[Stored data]
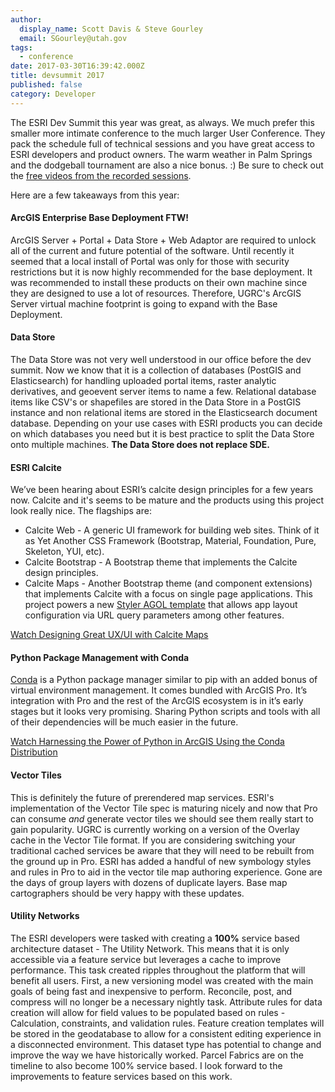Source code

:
 ```yaml
---
author:
  display_name: Scott Davis & Steve Gourley
  email: SGourley@utah.gov
tags:
  - conference
date: 2017-03-30T16:39:42.000Z
title: devsummit 2017
published: false
category: Developer
---
```


The ESRI Dev Summit this year was great, as always. We much prefer this smaller more intimate conference to the much larger User Conference. They pack the schedule full of technical sessions and you have great access to ESRI developers and product owners. The warm weather in Palm Springs and the dodgeball tournament are also a nice bonus. :) Be sure to check out the [free videos from the recorded sessions](https://www.youtube.com/playlist?list=PLaPDDLTCmy4Z844nQ0aFdRCTICoNDPf7E).

Here are a few takeaways from this year:

#### ArcGIS Enterprise Base Deployment FTW!

ArcGIS Server + Portal + Data Store + Web Adaptor are required to unlock all of the current and future potential of the software. Until recently it seemed that a local install of Portal was only for those with security restrictions but it is now highly recommended for the base deployment. It was recommended to install these products on their own machine since they are designed to use a lot of resources. Therefore, UGRC's ArcGIS Server virtual machine footprint is going to expand with the Base Deployment.

#### Data Store

The Data Store was not very well understood in our office before the dev summit. Now we know that it is a collection of databases (PostGIS and Elasticsearch) for handling uploaded portal items, raster analytic derivatives, and geoevent server items to name a few. Relational database items like CSV's or shapefiles are stored in the Data Store in a PostGIS instance and non relational items are stored in the Elasticsearch document database. Depending on your use cases with ESRI products you can decide on which databases you need but it is best practice to split the Data Store onto multiple machines. **The Data Store does not replace SDE.**

#### ESRI Calcite

We’ve been hearing about ESRI’s calcite design principles for a few years now. Calcite and it's seems to be mature and the products using this project look really nice. The flagships are:

- Calcite Web - A generic UI framework for building web sites. Think of it as Yet Another CSS Framework (Bootstrap, Material, Foundation, Pure, Skeleton, YUI, etc).
- Calcite Bootstrap - A Bootstrap theme that implements the Calcite design principles.
- Calcite Maps - Another Bootstrap theme (and component extensions) that implements Calcite with a focus on single page applications. This project powers a new [Styler AGOL template](https://blogs.esri.com/esri/arcgis/2017/03/03/calcite-maps-styler-a-new-arcgis-api-for-javascript-v4-map-app-template/) that allows app layout configuration via URL query parameters among other features.

[Watch Designing Great UX/UI with Calcite Maps](https://www.youtube.com/watch?v=Q1Zm9lwKMMo&index=49&list=PLaPDDLTCmy4Z844nQ0aFdRCTICoNDPf7E)

#### Python Package Management with Conda

[Conda](https://pypi.org/project/conda/) is a Python package manager similar to pip with an added bonus of virtual environment management. It comes bundled with ArcGIS Pro. It’s integration with Pro and the rest of the ArcGIS ecosystem is in it’s early stages but it looks very promising. Sharing Python scripts and tools with all of their dependencies will be much easier in the future.

[Watch Harnessing the Power of Python in ArcGIS Using the Conda Distribution](https://www.youtube.com/watch?v=NP78mTL-quE&index=34&list=PLaPDDLTCmy4Z844nQ0aFdRCTICoNDPf7E)

#### Vector Tiles

This is definitely the future of prerendered map services. ESRI's implementation of the Vector Tile spec is maturing nicely and now that Pro can consume _and_ generate vector tiles we should see them really start to gain popularity. UGRC is currently working on a version of the Overlay cache in the Vector Tile format. If you are considering switching your traditional cached services be aware that they will need to be rebuilt from the ground up in Pro. ESRI has added a handful of new symbology styles and rules in Pro to aid in the vector tile map authoring experience. Gone are the days of group layers with dozens of duplicate layers. Base map cartographers should be very happy with these updates.

#### Utility Networks

The ESRI developers were tasked with creating a **100%** service based architecture dataset - The Utility Network. This means that it is only accessible via a feature service but leverages a cache to improve performance. This task created ripples throughout the platform that will benefit all users. First, a new versioning model was created with the main goals of being fast and inexpensive to perform. Reconcile, post, and compress will no longer be a necessary nightly task. Attribute rules for data creation will allow for field values to be populated based on rules - Calculation, constraints, and validation rules. Feature creation templates will be stored in the geodatabase to allow for a consistent editing experience in a disconnected environment. This dataset type has potential to change and improve the way we have historically worked. Parcel Fabrics are on the timeline to also become 100% service based. I look forward to the improvements to feature services based on this work.
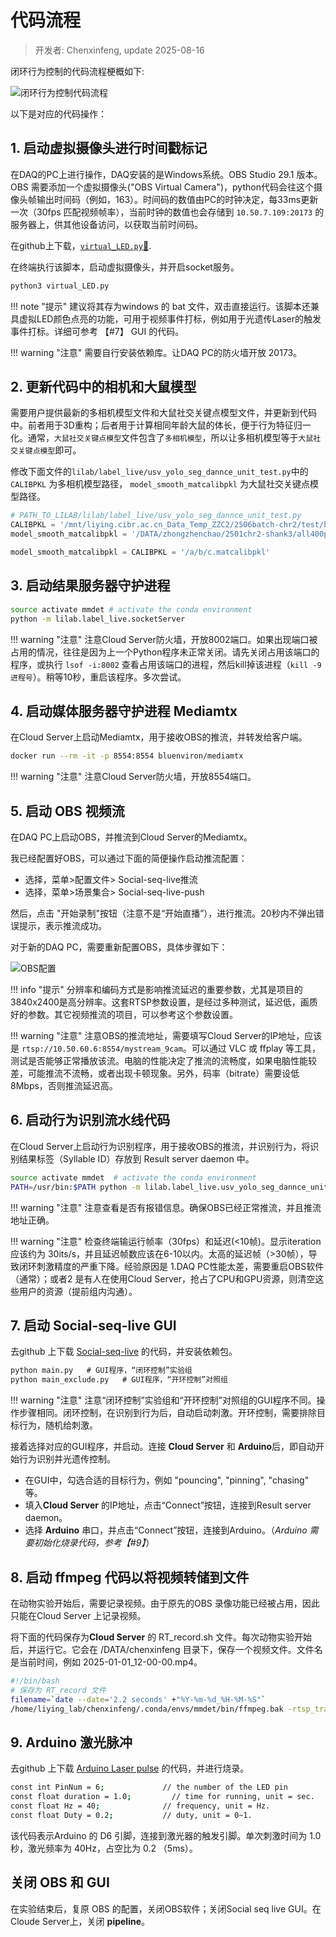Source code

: # 代码流程
> 开发者: Chenxinfeng, update 2025-08-16

闭环行为控制的代码流程梗概如下:

![闭环行为控制代码流程](../../assets/images/Fig7_closed-loop_code_illustration.jpg)

以下是对应的代码操作：

## 1. 启动虚拟摄像头进行时间戳标记

在DAQ的PC上进行操作，DAQ安装的是Windows系统。OBS Studio 29.1 版本。OBS 需要添加一个虚拟摄像头("OBS Virtual Camera")，python代码会往这个摄像头帧输出时间码（例如，163）。时间码的数值由PC的时钟决定，每33ms更新一次（30fps 匹配视频帧率），当前时钟的数值也会存储到 `10.50.7.109:20173` 的服务器上，供其他设备访问，以获取当前时间码。

在github上下载，[`virtual_LED.py`🔗](https://github.com/chenxinfeng4/social-seq-live-client-GUI/blob/main/pyvirtualcam_LED/virtual_LED.py).

在终端执行该脚本，启动虚拟摄像头，并开启socket服务。

```bash
python3 virtual_LED.py
```

!!! note "提示"
    建议将其存为windows 的 bat 文件，双击直接运行。该脚本还兼具虚拟LED颜色点亮的功能，可用于视频事件打标，例如用于光遗传Laser的触发事件打标。详细可参考 【#7】 GUI 的代码。

!!! warning "注意"
    需要自行安装依赖库。让DAQ PC的防火墙开放 20173。


## 2. 更新代码中的相机和大鼠模型

需要用户提供最新的多相机模型文件和大鼠社交关键点模型文件，并更新到代码中。前者用于3D重构；后者用于计算相同年龄大鼠的体长，便于行为特征归一化。通常，`大鼠社交关键点模型`文件包含了`多相机模型`，所以让多相机模型等于`大鼠社交关键点模型`即可。

修改下面文件的`lilab/label_live/usv_yolo_seg_dannce_unit_test.py`中的 `CALIBPKL` 为多相机模型路径， `model_smooth_matcalibpkl` 为大鼠社交关键点模型路径。

```python
# PATH_TO_LILAB/lilab/label_live/usv_yolo_seg_dannce_unit_test.py
CALIBPKL = '/mnt/liying.cibr.ac.cn_Data_Temp_ZZC2/2506batch-chr2/test/ball/2025-06-13_10-16-58_ball.calibpkl'
model_smooth_matcalibpkl = '/DATA/zhongzhenchao/2501chr2-shank3/all400p/2025-01-05_15-04-37_l7_sm1_pm6.smoothed_foot.matcalibpkl'

model_smooth_matcalibpkl = CALIBPKL = '/a/b/c.matcalibpkl'
```

## 3. 启动结果服务器守护进程

```bash
source activate mmdet # activate the conda environment
python -m lilab.label_live.socketServer
```

!!! warning "注意"
    注意Cloud Server防火墙，开放8002端口。如果出现端口被占用的情况，往往是因为上一个Python程序未正常关闭。请先关闭占用该端口的程序，或执行 `lsof -i:8002` 查看占用该端口的进程，然后kill掉该进程（`kill -9 进程号`）。稍等10秒，重启该程序。多次尝试。


## 4. 启动媒体服务器守护进程 Mediamtx

在Cloud Server上启动Mediamtx，用于接收OBS的推流，并转发给客户端。

```bash
docker run --rm -it -p 8554:8554 bluenviron/mediamtx
```

!!! warning "注意"
    注意Cloud Server防火墙，开放8554端口。

## 5. 启动 OBS 视频流

在DAQ PC上启动OBS，并推流到Cloud Server的Mediamtx。

我已经配置好OBS，可以通过下面的简便操作启动推流配置：

- 选择，菜单>配置文件> Social-seq-live推流 
- 选择，菜单>场景集合> Social-seq-live-push

然后，点击 "开始录制"按钮（注意不是“开始直播”），进行推流。20秒内不弹出错误提示，表示推流成功。

对于新的DAQ PC，需要重新配置OBS，具体步骤如下：

![OBS配置](../../assets/images/Fig7_closed-loop_OBS.jpg)

!!! info "提示"
    分辨率和编码方式是影响推流延迟的重要参数，尤其是项目的3840x2400是高分辨率。这套RTSP参数设置，是经过多种测试，延迟低，画质好的参数。其它视频推流的项目，可以参考这个参数设置。

!!! warning "注意"
    注意OBS的推流地址，需要填写Cloud Server的IP地址，应该是 `rtsp://10.50.60.6:8554/mystream_9cam`。可以通过 VLC 或 ffplay 等工具，测试是否能够正常播放该流。电脑的性能决定了推流的流畅度，如果电脑性能较差，可能推流不流畅，或者出现卡顿现象。另外，码率（bitrate）需要设低 8Mbps，否则推流延迟高。



## 6. 启动行为识别流水线代码

在Cloud Server上启动行为识别程序，用于接收OBS的推流，并识别行为，将识别结果标签（Syllable ID）存放到 Result server daemon 中。

```bash
source activate mmdet  # activate the conda environment
PATH=/usr/bin:$PATH python -m lilab.label_live.usv_yolo_seg_dannce_unit_test
```

!!! warning "注意"
    注意查看是否有报错信息。确保OBS已经正常推流，并且推流地址正确。

!!! warning "注意"
    检查终端输运行帧率（30fps）和延迟(<10帧)。显示iteration 应该约为 30its/s，并且延迟帧数应该在6-10以内。太高的延迟帧（>30帧），导致闭环刺激精度的严重下降。经验原因是 1.DAQ PC性能太差，需要重启OBS软件（通常）；或者2 是有人在使用Cloud Server，抢占了CPU和GPU资源，则清空这些用户的资源（提前组内沟通）。

## 7. 启动 Social-seq-live GUI

去github 上下载 [Social-seq-live](https://github.com/chenxinfeng4/social-seq-live-client-GUI) 的代码，并安装依赖包。

```cmd
python main.py   # GUI程序，“闭环控制”实验组
python main_exclude.py   # GUI程序，“开环控制”对照组
```

!!! warning "注意"
    注意“闭环控制”实验组和“开环控制”对照组的GUI程序不同。操作步骤相同。闭环控制，在识别到行为后，自动启动刺激。开环控制，需要排除目标行为，随机给刺激。


接着选择对应的GUI程序，并启动。连接 **Cloud Server** 和 **Arduino**后，即自动开始行为识别并光遗传控制。

- 在GUI中，勾选合适的目标行为，例如 "pouncing", "pinning", "chasing" 等。
- 填入**Cloud Server** 的IP地址，点击“Connect”按钮，连接到Result server daemon。
- 选择 **Arduino** 串口，并点击“Connect”按钮，连接到Arduino。（*Arduino 需要初始化烧录代码，参考【#9】*）

## 8. 启动 ffmpeg 代码以将视频转储到文件

在动物实验开始后，需要记录视频。由于原先的OBS 录像功能已经被占用，因此只能在Cloud Server 上记录视频。

将下面的代码保存为**Cloud Server** 的 RT_record.sh 文件。每次动物实验开始后，并运行它。它会在 /DATA/chenxinfeng 目录下，保存一个视频文件。文件名是当前时间，例如 2025-01-01_12-00-00.mp4。

```bash
#!/bin/bash
# 保存为 RT_record 文件
filename=`date --date='2.2 seconds' +"%Y-%m-%d_%H-%M-%S"`
/home/liying_lab/chenxinfeng/.conda/envs/mmdet/bin/ffmpeg.bak -rtsp_transport tcp -t 00:15:06 -i rtsp://10.50.60.6:8554/mystream_9cam  -ss 00:00:02.2 -c:v hevc_nvenc  -b:v 10M -maxrate:v 20M  -preset:v p4 /DATA/chenxinfeng/${filename}.mp4
```

## 9. Arduino 激光脉冲

去github 上下载 [Arduino Laser pulse](https://github.com/chenxinfeng4/social-seq-live-client-GUI/blob/main/seqlive_board/seqlive_board.ino) 的代码，并进行烧录。

```bash
const int PinNum = 6;             // the number of the LED pin
const float duration = 1.0;         // time for running, unit = sec.
const float Hz = 40;              // frequency, unit = Hz.
const float Duty = 0.2;           // duty, unit = 0~1.
```
该代码表示Arduino 的 D6 引脚，连接到激光器的触发引脚。单次刺激时间为 1.0 秒，激光频率为 40Hz，占空比为 0.2 （5ms）。

## 关闭 OBS 和 GUI

在实验结束后，复原 OBS 的配置，关闭OBS软件；关闭Social seq live GUI。在Cloude Server上，关闭 **pipeline**。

- [What to produce] Above are the records; repeat exactly the lines from the one holding "[Conda](https://pypi.org/project/conda/) is a" down to the one holding "#### Vector Tiles", end lines included.

- [Result of the task]
[Conda](https://pypi.org/project/conda/) is a Python package manager similar to pip with an added bonus of virtual environment management. It comes bundled with ArcGIS Pro. It’s integration with Pro and the rest of the ArcGIS ecosystem is in it’s early stages but it looks very promising. Sharing Python scripts and tools with all of their dependencies will be much easier in the future.

[Watch Harnessing the Power of Python in ArcGIS Using the Conda Distribution](https://www.youtube.com/watch?v=NP78mTL-quE&index=34&list=PLaPDDLTCmy4Z844nQ0aFdRCTICoNDPf7E)

#### Vector Tiles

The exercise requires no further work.